Марк Аданов, несмотря на свою личную антисоветскую непримиримость, никогда, однако, не доходившую до оголтелости, твердо держал сторону старого друга. Впрочем, в отличие от полного разрыва с Марьей Самойловной, с Зайцевыми он отношений не прекращал429
. В дневнике Веры Зайцевой имеется, например, такая запись от 9 апреля 1949 года, когда они были в Ницце:После пошли к Алданову. Они пригласили обедать. Очень ласковы. Как будто ничего не случилось.
Однако 11 апреля, записывая свое посещение испанского балета Greco, где были и Алдановы, она говорит о них – людях ей некогда столь душевно близких и милых:
Скучные люди [В-Ж-Б. С. 194].
Тем не менее, судя по тем же дневниковым записям Веры Буниной [В-Ж-Б], все последующие годы они продолжали встречаться, а после кончины Алданова, Татьяна Марковна навещала полупарализованную Веру Александровну. Вошел Алданов и в Парижский комитет по празднованию 50-я писательской деятельности Б.К. Зайцева в 1950 году. Этот год был юбилейным и для Бунина. В организационных мероприятиях по случаю его 80-летия, которые проходили в Нью-Йорке, Алданов играл роль «первой скрипки». Юбилейный «бунинский вечер» состоялся с запозданием – в начале апреля 1951 г. Интересно, что Бунин надеялся на участие в нем Набокова. 9 февраля 1951 года он пишет Алданову:
Я буду очень благодарен В.В. Набокову-Сирину, если он прочтет что-нибудь мое на этом вечере. Передайте ему, пожалуйста, мой сердечный поклон [ЗВЕЕРС (IV). С. 101].
Увы, жестокосердный Набоков не снизошел «до самой нашей немощи» и отклонил тогда просьбу старого писателя.

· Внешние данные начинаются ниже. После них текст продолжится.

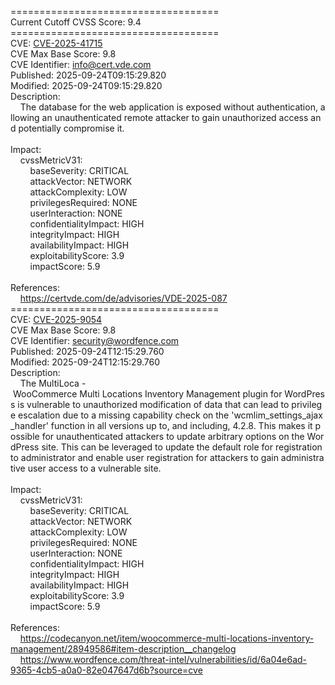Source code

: ====================================<br>Current&nbsp;Cutoff&nbsp;CVSS&nbsp;Score:&nbsp;9.4<br>====================================<br>CVE:&nbsp;<a href="https://nvd.nist.gov/vuln/detail/CVE-2025-41715">CVE-2025-41715</a><br>CVE&nbsp;Max&nbsp;Base&nbsp;Score:&nbsp;9.8<br>CVE&nbsp;Identifier:&nbsp;info@cert.vde.com<br>Published:&nbsp;2025-09-24T09:15:29.820<br>Modified:&nbsp;2025-09-24T09:15:29.820<br>Description:&nbsp;<br>&nbsp;&nbsp;&nbsp;&nbsp;The&nbsp;database&nbsp;for&nbsp;the&nbsp;web&nbsp;application&nbsp;is&nbsp;exposed&nbsp;without&nbsp;authentication,&nbsp;allowing&nbsp;an&nbsp;unauthenticated&nbsp;remote&nbsp;attacker&nbsp;to&nbsp;gain&nbsp;unauthorized&nbsp;access&nbsp;and&nbsp;potentially&nbsp;compromise&nbsp;it.<br><br>Impact:<br>&nbsp;&nbsp;&nbsp;&nbsp;cvssMetricV31:<br>&nbsp;&nbsp;&nbsp;&nbsp;&nbsp;&nbsp;&nbsp;&nbsp;baseSeverity:&nbsp;CRITICAL<br>&nbsp;&nbsp;&nbsp;&nbsp;&nbsp;&nbsp;&nbsp;&nbsp;attackVector:&nbsp;NETWORK<br>&nbsp;&nbsp;&nbsp;&nbsp;&nbsp;&nbsp;&nbsp;&nbsp;attackComplexity:&nbsp;LOW<br>&nbsp;&nbsp;&nbsp;&nbsp;&nbsp;&nbsp;&nbsp;&nbsp;privilegesRequired:&nbsp;NONE<br>&nbsp;&nbsp;&nbsp;&nbsp;&nbsp;&nbsp;&nbsp;&nbsp;userInteraction:&nbsp;NONE<br>&nbsp;&nbsp;&nbsp;&nbsp;&nbsp;&nbsp;&nbsp;&nbsp;confidentialityImpact:&nbsp;HIGH<br>&nbsp;&nbsp;&nbsp;&nbsp;&nbsp;&nbsp;&nbsp;&nbsp;integrityImpact:&nbsp;HIGH<br>&nbsp;&nbsp;&nbsp;&nbsp;&nbsp;&nbsp;&nbsp;&nbsp;availabilityImpact:&nbsp;HIGH<br>&nbsp;&nbsp;&nbsp;&nbsp;&nbsp;&nbsp;&nbsp;&nbsp;exploitabilityScore:&nbsp;3.9<br>&nbsp;&nbsp;&nbsp;&nbsp;&nbsp;&nbsp;&nbsp;&nbsp;impactScore:&nbsp;5.9<br><br>References:&nbsp;<br>&nbsp;&nbsp;&nbsp;&nbsp;https://certvde.com/de/advisories/VDE-2025-087<br>====================================<br>CVE:&nbsp;<a href="https://nvd.nist.gov/vuln/detail/CVE-2025-9054">CVE-2025-9054</a><br>CVE&nbsp;Max&nbsp;Base&nbsp;Score:&nbsp;9.8<br>CVE&nbsp;Identifier:&nbsp;security@wordfence.com<br>Published:&nbsp;2025-09-24T12:15:29.760<br>Modified:&nbsp;2025-09-24T12:15:29.760<br>Description:&nbsp;<br>&nbsp;&nbsp;&nbsp;&nbsp;The&nbsp;MultiLoca&nbsp;-&nbsp;WooCommerce&nbsp;Multi&nbsp;Locations&nbsp;Inventory&nbsp;Management&nbsp;plugin&nbsp;for&nbsp;WordPress&nbsp;is&nbsp;vulnerable&nbsp;to&nbsp;unauthorized&nbsp;modification&nbsp;of&nbsp;data&nbsp;that&nbsp;can&nbsp;lead&nbsp;to&nbsp;privilege&nbsp;escalation&nbsp;due&nbsp;to&nbsp;a&nbsp;missing&nbsp;capability&nbsp;check&nbsp;on&nbsp;the&nbsp;&#x27;wcmlim_settings_ajax_handler&#x27;&nbsp;function&nbsp;in&nbsp;all&nbsp;versions&nbsp;up&nbsp;to,&nbsp;and&nbsp;including,&nbsp;4.2.8.&nbsp;This&nbsp;makes&nbsp;it&nbsp;possible&nbsp;for&nbsp;unauthenticated&nbsp;attackers&nbsp;to&nbsp;update&nbsp;arbitrary&nbsp;options&nbsp;on&nbsp;the&nbsp;WordPress&nbsp;site.&nbsp;This&nbsp;can&nbsp;be&nbsp;leveraged&nbsp;to&nbsp;update&nbsp;the&nbsp;default&nbsp;role&nbsp;for&nbsp;registration&nbsp;to&nbsp;administrator&nbsp;and&nbsp;enable&nbsp;user&nbsp;registration&nbsp;for&nbsp;attackers&nbsp;to&nbsp;gain&nbsp;administrative&nbsp;user&nbsp;access&nbsp;to&nbsp;a&nbsp;vulnerable&nbsp;site.<br><br>Impact:<br>&nbsp;&nbsp;&nbsp;&nbsp;cvssMetricV31:<br>&nbsp;&nbsp;&nbsp;&nbsp;&nbsp;&nbsp;&nbsp;&nbsp;baseSeverity:&nbsp;CRITICAL<br>&nbsp;&nbsp;&nbsp;&nbsp;&nbsp;&nbsp;&nbsp;&nbsp;attackVector:&nbsp;NETWORK<br>&nbsp;&nbsp;&nbsp;&nbsp;&nbsp;&nbsp;&nbsp;&nbsp;attackComplexity:&nbsp;LOW<br>&nbsp;&nbsp;&nbsp;&nbsp;&nbsp;&nbsp;&nbsp;&nbsp;privilegesRequired:&nbsp;NONE<br>&nbsp;&nbsp;&nbsp;&nbsp;&nbsp;&nbsp;&nbsp;&nbsp;userInteraction:&nbsp;NONE<br>&nbsp;&nbsp;&nbsp;&nbsp;&nbsp;&nbsp;&nbsp;&nbsp;confidentialityImpact:&nbsp;HIGH<br>&nbsp;&nbsp;&nbsp;&nbsp;&nbsp;&nbsp;&nbsp;&nbsp;integrityImpact:&nbsp;HIGH<br>&nbsp;&nbsp;&nbsp;&nbsp;&nbsp;&nbsp;&nbsp;&nbsp;availabilityImpact:&nbsp;HIGH<br>&nbsp;&nbsp;&nbsp;&nbsp;&nbsp;&nbsp;&nbsp;&nbsp;exploitabilityScore:&nbsp;3.9<br>&nbsp;&nbsp;&nbsp;&nbsp;&nbsp;&nbsp;&nbsp;&nbsp;impactScore:&nbsp;5.9<br><br>References:&nbsp;<br>&nbsp;&nbsp;&nbsp;&nbsp;https://codecanyon.net/item/woocommerce-multi-locations-inventory-management/28949586#item-description__changelog<br>&nbsp;&nbsp;&nbsp;&nbsp;https://www.wordfence.com/threat-intel/vulnerabilities/id/6a04e6ad-9365-4cb5-a0a0-82e047647d6b?source=cve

Из американских друзей сторону Бунина твердо держали главный редактор газеты «Новое русское слово» Марк Вейнбаум и его заместитель, друг Бунина с эпохи его «нобелианы» Андрей Седых (Я. Цвибак) – оба, кстати сказать, стойкие, убежденные антисоветчики. В целом их позиция была примиренческая, хотя по общему направлению «Новое русское слово» выступало на основе значительно более либеральных установок, чем правоконсервативная (особенно в первые годы своего существования) парижская «Русская мысль».